Matheus Rabetti bio photo

Matheus Rabetti

Experimentation & Data Science @ Uber

Email LinkedIn Github

Recommended Blogs

Main ways to train a machine learning model

There are three popular ways to train a model: batch learning, mini-batch learning, and stochastic learning.

  • Batch Learning : In the first mode, we store all the training data in an array and feed it to the algorithm, reducing the loss function based on all the examples at once. This is not always possible due to the size of the dataset. In these cases we have to resort to the two other ways.
  • Mini-Batch Learning : In this case, we select a N number of examples and divide the training set into blocks of this size. So we train the model in one block at a time.
  • Stochastic learning : this is a variation of the mini-batch, but with N = 1. We use only one example at a time to train the model. This is the preferred mode in big data solutions.

And we have two main divisions:

  • Offline : In this case we have all the data stored in a database, but it does not fit in memory, so we need to train on one example (or batch) at a time.
  • Online : In this case we receive the examples in real time, we train and we discard, without the need to store them.

In addition to not having to load all the data in memory to train the model, in some cases, using algorithms that train on one example at a time may be faster than the format that uses all the data at the same time.

Support Vector Machine - SVM

There are multiple ways to classify data with machine learning. You could run a logistic regression, use decision trees, or build a neural network to accomplish the task. In 1963, Vladimir Vapnik and Alexey Chervonenkis developed another classification tool, the support vector machine. Vapnik refined this classification method in the 1990’s and extended uses for SVMs. Support vector machines have become a great tool for the data scientist and is my choice in this exercise.

SVMs try to find a hyperplane, which maximizes the margin between two classes. The margin is the distance between the hyperplane and a few close points.
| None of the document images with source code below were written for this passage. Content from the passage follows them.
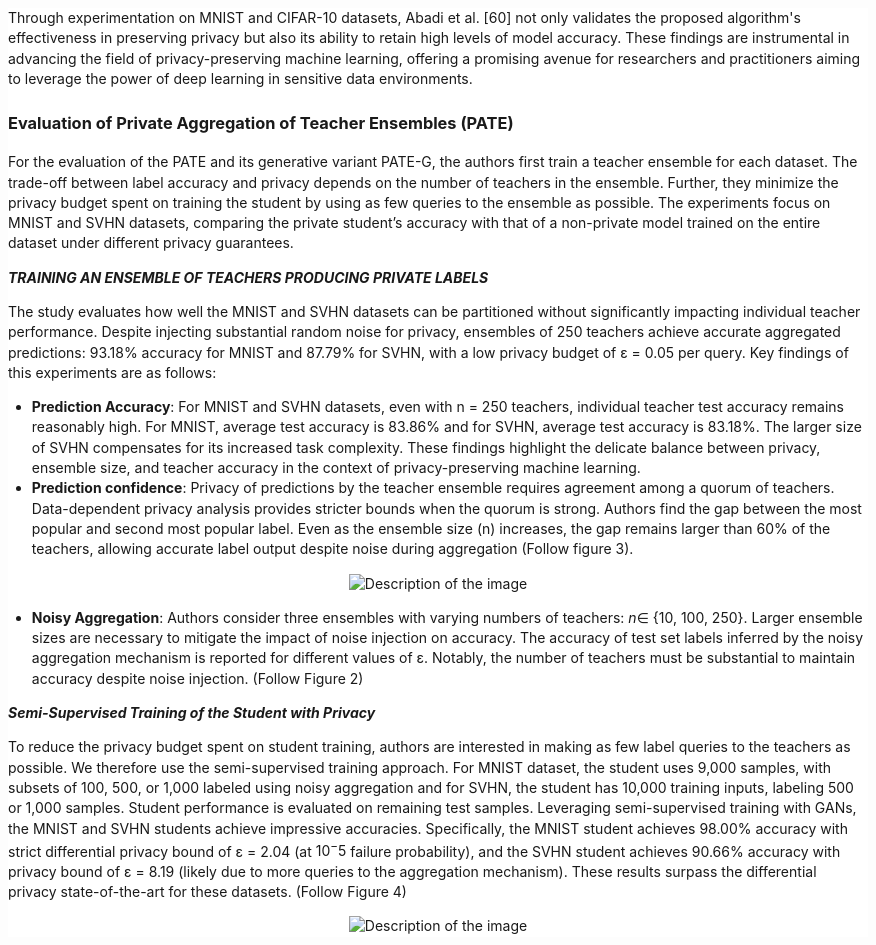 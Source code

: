 Through experimentation on MNIST and CIFAR-10 datasets, Abadi et al. [60] not only validates the proposed algorithm's effectiveness in preserving privacy but also its ability to retain high levels of model accuracy. These findings are instrumental in advancing the field of privacy-preserving machine learning, offering a promising avenue for researchers and practitioners aiming to leverage the power of deep learning in sensitive data environments.

### Evaluation of Private Aggregation of Teacher Ensembles (PATE)
For the evaluation of the PATE and its generative variant PATE-G, the authors first train a teacher ensemble for each dataset. The trade-off between label accuracy and privacy depends on the number of teachers in the ensemble. Further, they minimize the privacy budget spent on training the student by using as few queries to the ensemble as possible. The experiments focus on MNIST and SVHN datasets, comparing the private student’s accuracy with that of a non-private model trained on the entire dataset under different privacy guarantees.

***TRAINING AN ENSEMBLE OF TEACHERS PRODUCING PRIVATE LABELS***

The study evaluates how well the MNIST and SVHN datasets can be partitioned without significantly impacting individual teacher performance. Despite injecting substantial random noise for privacy, ensembles of 250 teachers achieve accurate aggregated predictions: 93.18% accuracy for MNIST and 87.79% for SVHN, with a low privacy budget of ε = 0.05 per query. Key findings of this experiments are as follows:
+ __Prediction Accuracy__: For MNIST and SVHN datasets, even with n = 250 teachers, individual teacher test accuracy remains reasonably high. For MNIST, average test accuracy is 83.86% and for SVHN, average test accuracy is 83.18%. The larger size of SVHN compensates for its increased task complexity. These findings highlight the delicate balance between privacy, ensemble size, and teacher accuracy in the context of privacy-preserving machine learning.
+ __Prediction confidence__: Privacy of predictions by the teacher ensemble requires agreement among a quorum of teachers. Data-dependent privacy analysis provides stricter bounds when the quorum is strong. Authors find the gap between the most popular and second most popular label. Even as the ensemble size (n) increases, the gap remains larger than 60% of the teachers, allowing accurate label output despite noise during aggregation (Follow figure 3).
<p align="center">
  <img src="https://github.com/Nibir088/Responsible-AI-Group-3-/blob/main/img/results_ensemble_teacher.png" alt="Description of the image">
</p>

+ __Noisy Aggregation__: Authors consider three ensembles with varying numbers of teachers: $n \in$ {10, 100, 250}. Larger ensemble sizes are necessary to mitigate the impact of noise injection on accuracy. The accuracy of test set labels inferred by the noisy aggregation mechanism is reported for different values of ε.
Notably, the number of teachers must be substantial to maintain accuracy despite noise injection. (Follow Figure 2)

***Semi-Supervised Training of the Student with Privacy***

To reduce the privacy budget spent on student training, authors are interested in making as few label queries to the teachers as possible. We therefore use the semi-supervised training approach. For MNIST dataset, the student uses 9,000 samples, with subsets of 100, 500, or 1,000 labeled using noisy aggregation and for SVHN, the student has 10,000 training inputs, labeling 500 or 1,000 samples. Student performance is evaluated on remaining test samples.  Leveraging semi-supervised training with GANs, the MNIST and SVHN students achieve impressive accuracies.
Specifically, the MNIST student achieves 98.00% accuracy with strict differential privacy bound of ε = 2.04 (at $10^-5$ failure probability), and the SVHN student achieves 90.66% accuracy with privacy bound of ε = 8.19 (likely due to more queries to the aggregation mechanism). These results surpass the differential privacy state-of-the-art for these datasets. (Follow Figure 4)
<p align="center">
  <img src="https://github.com/Nibir088/Responsible-AI-Group-3-/blob/main/img/privacy_61_table.png" alt="Description of the image">
</p>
These close points are the support vectors because they control the hyperplane.

Stochastic Gradient Descent

To start explaning from scratch a for dummy concept helps.

Lets say you are about to start a business that sells t-shirts, but you are unsure what are the best measures for a medium sized one for males. Luckily you have gathered a group of men that have all stated they tend to buy medium sized t-shirts. Now you figure you’re going to use a gradient descent type method t get the size just right.

Batch Gradient Descent

  1. Tailor makes initial estimate.
  2. Each person in the batch gets to try the t-shirt and write down feedback.
  3. Collect and summarize all feedback.
  4. If the feedback suggests a change, let the tailor adjust the t-shirt and go to 2.

Stochastic Gradient Descent

  1. Tailor makes initial estimate.
  2. A random guy (or a subset of the full group) tries the t-shirt and gives feedback.
  3. Make a small adjustment according to feedback.
  4. While you still have time for this, go to 2.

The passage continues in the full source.